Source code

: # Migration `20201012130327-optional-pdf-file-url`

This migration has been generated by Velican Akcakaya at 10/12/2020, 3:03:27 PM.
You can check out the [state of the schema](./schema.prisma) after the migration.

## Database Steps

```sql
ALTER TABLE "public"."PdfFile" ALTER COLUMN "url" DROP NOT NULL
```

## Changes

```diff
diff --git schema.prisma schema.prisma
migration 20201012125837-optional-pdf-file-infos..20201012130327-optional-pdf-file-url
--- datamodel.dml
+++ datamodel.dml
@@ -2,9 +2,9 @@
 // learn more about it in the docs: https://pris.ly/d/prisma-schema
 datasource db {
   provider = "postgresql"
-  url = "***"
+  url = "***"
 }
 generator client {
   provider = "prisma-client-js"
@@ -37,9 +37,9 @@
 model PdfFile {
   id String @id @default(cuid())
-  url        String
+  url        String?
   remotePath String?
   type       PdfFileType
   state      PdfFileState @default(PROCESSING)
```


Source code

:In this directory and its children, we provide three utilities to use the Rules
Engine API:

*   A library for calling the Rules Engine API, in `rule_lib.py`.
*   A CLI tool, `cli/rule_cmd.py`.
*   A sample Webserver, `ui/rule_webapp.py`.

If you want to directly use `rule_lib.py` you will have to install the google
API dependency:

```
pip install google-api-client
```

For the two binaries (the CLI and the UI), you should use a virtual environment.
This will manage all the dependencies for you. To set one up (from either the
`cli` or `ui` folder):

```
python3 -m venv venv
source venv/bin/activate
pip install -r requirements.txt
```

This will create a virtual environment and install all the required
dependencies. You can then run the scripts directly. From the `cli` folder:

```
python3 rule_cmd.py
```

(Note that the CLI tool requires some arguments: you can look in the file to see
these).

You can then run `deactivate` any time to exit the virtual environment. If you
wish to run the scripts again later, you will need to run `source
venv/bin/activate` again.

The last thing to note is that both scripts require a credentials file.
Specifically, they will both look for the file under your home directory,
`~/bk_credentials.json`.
════════════════════
- Instructions for the task -
Look for the string "state" in the data above and return every line that has it.

- Exercise solution -
You can check out the [state of the schema](./schema.prisma) after the migration.
   state      PdfFileState @default(PROCESSING)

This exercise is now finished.